Amaro battesimo per Emiliano: contestato e colpito da un calcio

Pessimo esordio da governatore per Michele Emiliano alle prese con la prima seduta della Giunta regionale a Taranto. Arrivato davanti alla Provincia in perfetto orario, il presidente della Regione Puglia, di provata fede democratica, è stato duramente contestato da disoccupati e operai.
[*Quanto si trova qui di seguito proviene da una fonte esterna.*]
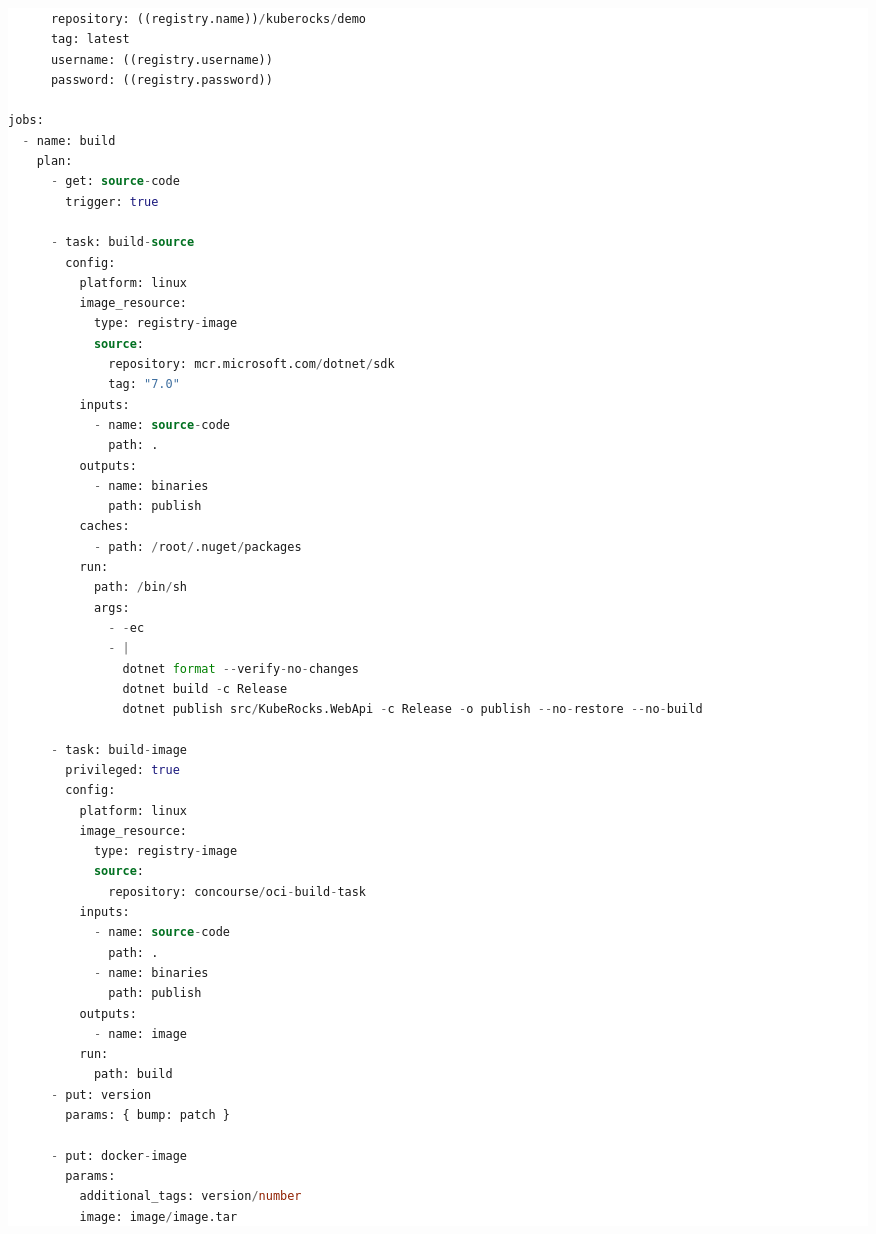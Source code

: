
 ```tf
      repository: ((registry.name))/kuberocks/demo
      tag: latest
      username: ((registry.username))
      password: ((registry.password))

jobs:
  - name: build
    plan:
      - get: source-code
        trigger: true

      - task: build-source
        config:
          platform: linux
          image_resource:
            type: registry-image
            source:
              repository: mcr.microsoft.com/dotnet/sdk
              tag: "7.0"
          inputs:
            - name: source-code
              path: .
          outputs:
            - name: binaries
              path: publish
          caches:
            - path: /root/.nuget/packages
          run:
            path: /bin/sh
            args:
              - -ec
              - |
                dotnet format --verify-no-changes
                dotnet build -c Release
                dotnet publish src/KubeRocks.WebApi -c Release -o publish --no-restore --no-build

      - task: build-image
        privileged: true
        config:
          platform: linux
          image_resource:
            type: registry-image
            source:
              repository: concourse/oci-build-task
          inputs:
            - name: source-code
              path: .
            - name: binaries
              path: publish
          outputs:
            - name: image
          run:
            path: build
      - put: version
        params: { bump: patch }

      - put: docker-image
        params:
          additional_tags: version/number
          image: image/image.tar
```
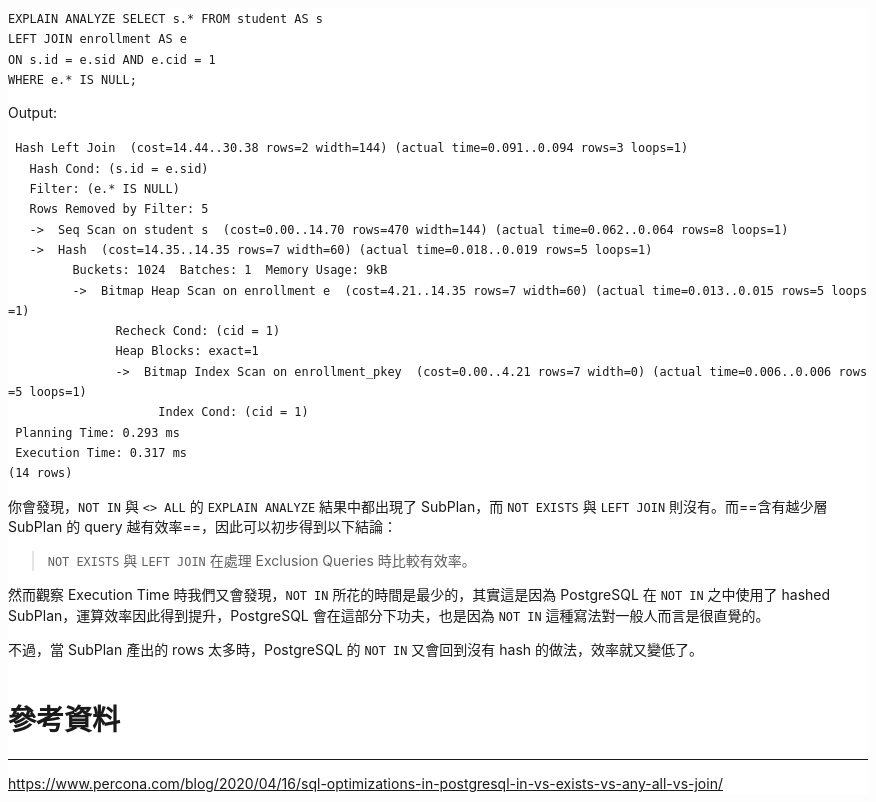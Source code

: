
 ```PostgreSQL
EXPLAIN ANALYZE SELECT s.* FROM student AS s
LEFT JOIN enrollment AS e
ON s.id = e.sid AND e.cid = 1
WHERE e.* IS NULL;
```

Output:

```plaintext
 Hash Left Join  (cost=14.44..30.38 rows=2 width=144) (actual time=0.091..0.094 rows=3 loops=1)
   Hash Cond: (s.id = e.sid)
   Filter: (e.* IS NULL)
   Rows Removed by Filter: 5
   ->  Seq Scan on student s  (cost=0.00..14.70 rows=470 width=144) (actual time=0.062..0.064 rows=8 loops=1)
   ->  Hash  (cost=14.35..14.35 rows=7 width=60) (actual time=0.018..0.019 rows=5 loops=1)
         Buckets: 1024  Batches: 1  Memory Usage: 9kB
         ->  Bitmap Heap Scan on enrollment e  (cost=4.21..14.35 rows=7 width=60) (actual time=0.013..0.015 rows=5 loops=1)
               Recheck Cond: (cid = 1)
               Heap Blocks: exact=1
               ->  Bitmap Index Scan on enrollment_pkey  (cost=0.00..4.21 rows=7 width=0) (actual time=0.006..0.006 rows=5 loops=1)
                     Index Cond: (cid = 1)
 Planning Time: 0.293 ms
 Execution Time: 0.317 ms
(14 rows)
```

你會發現，`NOT IN` 與 `<> ALL` 的 `EXPLAIN ANALYZE` 結果中都出現了 SubPlan，而 `NOT EXISTS` 與 `LEFT JOIN` 則沒有。而==含有越少層 SubPlan 的 query 越有效率==，因此可以初步得到以下結論：

>`NOT EXISTS` 與 `LEFT JOIN` 在處理 Exclusion Queries 時比較有效率。

然而觀察 Execution Time 時我們又會發現，`NOT IN` 所花的時間是最少的，其實這是因為 PostgreSQL 在 `NOT IN` 之中使用了 hashed SubPlan，運算效率因此得到提升，PostgreSQL 會在這部分下功夫，也是因為 `NOT IN` 這種寫法對一般人而言是很直覺的。

不過，當 SubPlan 產出的 rows 太多時，PostgreSQL 的 `NOT IN` 又會回到沒有 hash 的做法，效率就又變低了。

# 參考資料

---

https://www.percona.com/blog/2020/04/16/sql-optimizations-in-postgresql-in-vs-exists-vs-any-all-vs-join/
Accanto a qualche sostenitore arrivato per applaudirlo c’era anche chi lo ha attaccato gridando “Lavoro, lavoro”. In mezzo alle urla un uomo si è sfilato e ha cercato di aggredire Emiliano dandogli un calcio che non ha prodotto conseguenze per il governatore, che ha preferito minimizzare dicendo di non essersene neanche accorto.

La folla contro Emiliano

Diversi gli striscioni esposti dai manifestanti sotto la sede della Provincia: da “’Emiliano, ora prima di tutto il lavoro” a “L’altoforno che uccide va fermato, il lavoro operaio va tutelato” passando per “Ilva di Riva, Ilva di Stato: operai ammazzati cittadini inquinati”. Nel mirino l’ultimo decreto approvato dal Consiglio dei ministri sull’Ilva dopo l’incidente che ha visto la morte di Alessandro Morricella, il 35enne morto per le gravi ustioni dopo essere stato travolto da una fiammata. Le contestazioni, naturalmente, non hanno impedito il rispetto del calendario della giornata: prima  l’insediamento con il discorso di Emiliano, alla presenza dei rappresentanti istituzionali cittadini,  poi le audizioni di 38 fra associazioni, parti sociali e rappresentanti istituzionali, tra i quali l’Arpa, la Camera di commercio, l’Università, i sindacati, gli Ordini, le associazioni datoriali e dei commercianti, le associazioni di volontariato e ambientaliste e delegazioni di lavoratori di aziende in crisi.